Reagan and Addy touched so many lives before they entered this world, while making their entrance, and then as Reagan said good bye. Your girls will be remembered for so many things by so many people for years to come. I know that I am never going to forget either one of them- or you- meeting you has touched my life in ways that you will never know- ways that I treasure with all of my heart. Not a day goes by that I don't think of you and both of your beautiful girls- everyday that I see my angels in my memory garden, I also think of Reagan and I know that they are all together watching over us.

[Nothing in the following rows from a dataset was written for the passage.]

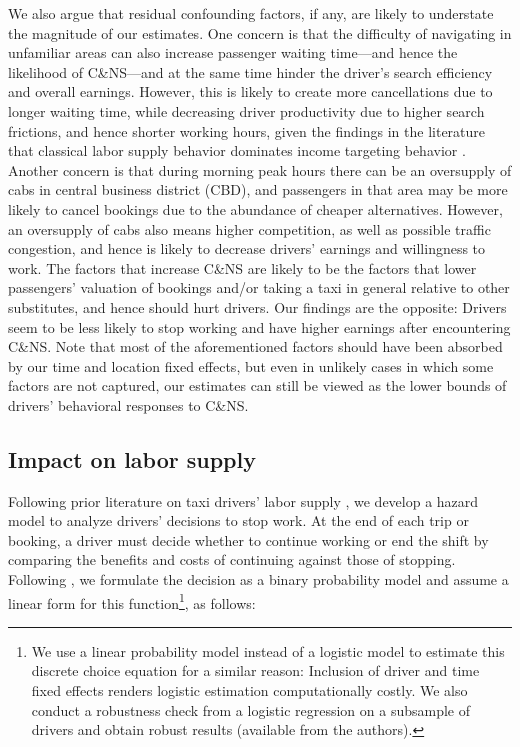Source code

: \documentclass[reviewmode,AEJ]{AEA}
\begin{document}
We also argue that residual confounding factors, if any, are likely to understate the magnitude of our estimates.
One concern is that the difficulty of navigating in unfamiliar areas can also increase passenger waiting time---and 
hence the likelihood of C\&NS---and at the same time hinder the driver's search efficiency and overall earnings. 
However, this is likely to create more cancellations due to longer waiting time, while decreasing driver 
productivity due to higher search frictions, and hence shorter working hours, given the findings in the 
literature that classical labor supply behavior dominates income targeting behavior \citep{farber2015you}.
Another concern is that during morning peak hours there can be an oversupply of cabs in central business 
district (CBD), and passengers in that area may be more likely to cancel bookings due to the abundance of
cheaper alternatives. However, an oversupply of cabs also means higher competition, as well as possible
traffic congestion, and hence is likely to decrease drivers' earnings and willingness to work.  
The factors that increase C\&NS are likely to be the factors that lower passengers' valuation of bookings
and/or taking a taxi in general relative to other substitutes, and hence should hurt drivers.
Our findings are the opposite: Drivers seem to be less likely to stop working and have higher earnings after 
encountering C\&NS. Note that most of the aforementioned factors should have been absorbed by our
time and location fixed effects, but even in unlikely cases in which some factors are not captured, 
our estimates can still be viewed as the lower bounds of drivers' behavioral responses to C\&NS.


\subsection{Impact on labor supply}
Following prior literature on taxi drivers' labor supply \citep{farber2005tomorrow,farber2015you,agarwal2015singaporean,chen2015dynamic}, we develop a hazard model 
to analyze drivers' decisions to stop work. At the end of each trip or booking, a driver must decide whether
to continue working or end the shift by comparing the benefits and costs of continuing against those of stopping. 
Following \citet{farber2005tomorrow,farber2015you}, we  
formulate the decision as a  binary probability model 
and assume a linear form for this function\footnote{We
use a linear probability model instead of a logistic model to estimate this discrete choice equation
for a similar reason: Inclusion of driver and time fixed effects renders logistic estimation computationally
costly. We also conduct a robustness check from a logistic regression on a subsample of drivers 
and obtain robust results (available from the authors).}, as follows:
\end{document}
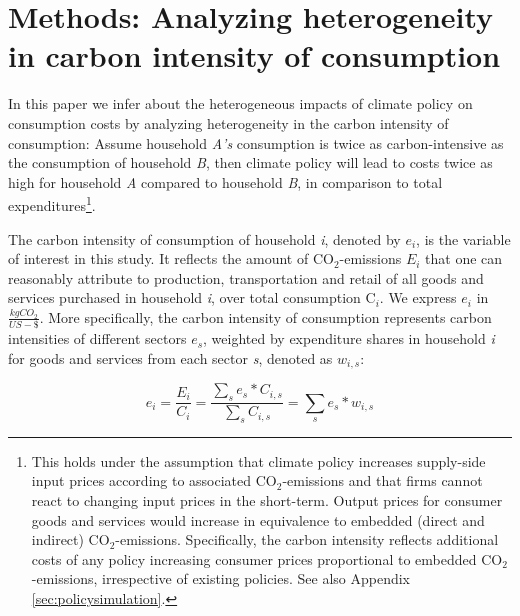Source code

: \documentclass[12pt, a4paper]{article}
\begin{document}

\section{Methods: Analyzing heterogeneity in carbon intensity of consumption} \label{sec:methods}


In this paper we infer about the heterogeneous impacts of climate policy on consumption costs by analyzing heterogeneity in the carbon intensity of consumption: Assume household \textit{A's} consumption is twice as carbon-intensive as the consumption of household \textit{B}, then climate policy will lead to costs twice as high for household \textit{A} compared to household \textit{B}, in comparison to total expenditures\footnote{This holds under the assumption that climate policy increases supply-side input prices according to associated CO$_{2}$-emissions and that firms cannot react to changing input prices in the short-term. Output prices for consumer goods and services would increase in equivalence to embedded (direct and indirect) CO$_{2}$-emissions. Specifically, the carbon intensity reflects additional costs of any policy increasing consumer prices proportional to embedded CO$_{2}$-emissions, irrespective of existing policies. See also Appendix \ref{sec:policysimulation}.}.

The carbon intensity of consumption of household \textit{i}, denoted by $e_{i}$, is the variable of interest in this study. It reflects the amount of CO$_{2}$-emissions $E_{i}$ that one can reasonably attribute to production, transportation and retail of all goods and services purchased in household \textit{i}, over total consumption C$_{i}$. We express $e_{i}$ in $\frac{kgCO_{2}}{US-\$}$. More specifically, the carbon intensity of consumption represents carbon intensities of different sectors $e_{s}$, weighted by expenditure shares in household \textit{i} for goods and services from each sector \textit{s}, denoted as $w_{i,s}$:


\begin{equation} \label{eq:ei}
e_{i} = \frac{E_{i}}{C_{i}} = \frac{\sum_{s} e_{s}*C_{i,s}}{\sum_{s} C_{i,s}} = \sum_{s} e_{s}*w_{i,s}
\end{equation}
\end{document}
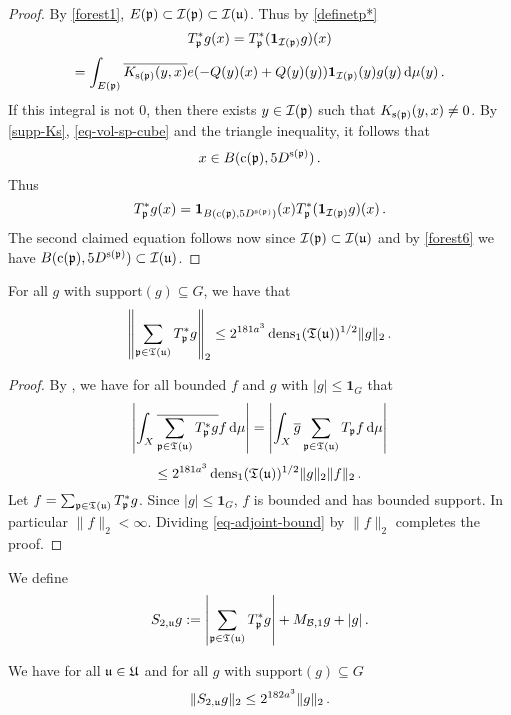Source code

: \begin{proof}
    \leanok
    By \eqref{forest1}, $E({\mathfrak p}) \subset {\mathcal{I}}({\mathfrak p}) \subset {\mathcal{I}}({\mathfrak u})$. Thus by \eqref{definetp*}
    $$
         T_{{\mathfrak p}}^* g(x) = T_{{\mathfrak p}}^* (\mathbf{1}_{{\mathcal{I}}({\mathfrak p})} g)(x)
    $$
    $$
        = \int_{E({\mathfrak p})} \overline{K_{{\mathrm{s}}({\mathfrak p})}(y,x)} e(-{Q}(y)(x) + {Q}(y)(y)) \mathbf{1}_{{\mathcal{I}}({\mathfrak p})}(y) g(y) \, \mathrm{d}\mu(y)\,.
    $$
    If this integral is not $0$, then there exists $y \in {\mathcal{I}}({\mathfrak p})$ such that $K_{{\mathrm{s}}({\mathfrak p})}(y,x) \ne 0$. By \eqref{supp-Ks}, \eqref{eq-vol-sp-cube} and the triangle inequality, it follows that
    \begin{equation*}
        x \in B({\mathrm{c}}({\mathfrak p}), 5 D^{{\mathrm{s}}({\mathfrak p})})\, .
    \end{equation*}
    Thus
    $$
        T_{{\mathfrak p}}^* g(x) = \mathbf{1}_{B({\mathrm{c}}({\mathfrak p}), 5D^{{\mathrm{s}}({\mathfrak p})})}(x) T_{{\mathfrak p}}^* (\mathbf{1}_{{\mathcal{I}}({\mathfrak p})} g)(x)\,.
    $$
    The second claimed equation follows now since ${\mathcal{I}}({\mathfrak p}) \subset {\mathcal{I}}({\mathfrak u})$ and by \eqref{forest6} we have $B({\mathrm{c}}({\mathfrak p}), 5D^{{\mathrm{s}}({\mathfrak p})}) \subset {\mathcal{I}}({\mathfrak u})$.
\end{proof}

\begin{lemma}
    \label{adjoint-tree-estimate}
    \leanok
    For all $g$ with $\text{support}(g) \subseteq G$, we have that
    $$
        \left\| \sum_{{\mathfrak p} \in {\mathfrak T}({\mathfrak u})} T_{{\mathfrak p}}^* g\right\|_2 \le 2^{181a^3} \operatorname{\operatorname{dens}}_1({\mathfrak T}({\mathfrak u}))^{1/2} \|g\|_2\,.
    $$
\end{lemma}

\begin{proof}
    \leanok
    By , we have for all bounded $f$ and $g$ with $|g| \le \mathbf{1}_G$ that
    $$
        \left| \int_X \overline{\sum_{{\mathfrak p}\in {\mathfrak T}({\mathfrak u})} T_{{\mathfrak p}}^* g} f \,\mathrm{d}\mu \right| = \left| \int_X \overline{g} \sum_{{\mathfrak p} \in {\mathfrak T}({\mathfrak u})} T_{{\mathfrak p}} f \,\mathrm{d}\mu \right|
    $$
    \begin{equation}
        \label{eq-adjoint-bound}
        \le 2^{181a^3} \operatorname{\operatorname{dens}}_1({\mathfrak T}({\mathfrak u}))^{1/2} \|g\|_2 \|f\|_2\,.
    \end{equation}
    Let $f = \sum_{{\mathfrak p} \in {\mathfrak T}({\mathfrak u})} T_{{\mathfrak p}}^* g$. Since $|g| \le \mathbf{1}_G$, $f$ is bounded and has bounded support. In particular $\|f\|_2 < \infty$. Dividing \eqref{eq-adjoint-bound} by $\|f\|_2$ completes the proof.
\end{proof}

We define
$$
    S_{2,{\mathfrak u}}g := \left|\sum_{{\mathfrak p} \in {\mathfrak T}({\mathfrak u})} T_{{\mathfrak p}}^*g \right| + M_{\mathcal{B},1}g + |g|\,.
$$
\begin{lemma}
    \label{adjoint-tree-control}
    \leanok
    We have for all ${\mathfrak u} \in {\mathfrak U}$ and for all $g$ with $\text{support}(g) \subseteq G$
    $$
        \|S_{2, {\mathfrak u}} g\|_2 \le 2^{182a^3} \|g\|_2\,.
    $$
\end{lemma}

As for the beginning of your post- you are right, you think that you are getting better and then something reminds you of a date, their is always an anniversary of something- but that you are completely breaking down- you are functioning and living your life and asking for help- you are getting better. Losing a child isn't easy for anyone- but then to have a reminder that shares those dates makes it a little more difficult- but your reminder is an amazing reminder of hope and love and is also a part of Reagan's legacy.
I think if you decided to write a book about your experience it would be beautiful and I know that Reagan would be very proud and honored by it- and it would again touch many peoples lives just as she did last year and will continue to do anytime anyone hears her beautiful and courageous and self-less story of how she saved her Addy.
Hang in there- I keep you all in my heart always- many blessings to you my dear friend. Sending you much love and many hugs.
Reply to this
You have no idea how much this post has touched me. I've posted to you in the past, and continually keep up with Dear Addy. I'm right where you are right now. I think of my Brennan often, but don't "see/hear" him anymore. I imagine many times what he would look like now, what he would sound like, how different my household would be with him here. I wouldn't be the mom of 2 beautiful girls, but a mom to a girl and a boy. I miss him like crazy, and only had the chance to hold him outside of me in death. I crave to know him more, but yet can't.
Many hugs to you Kaycie and Addy! Thoughts and hugs to Reagan too.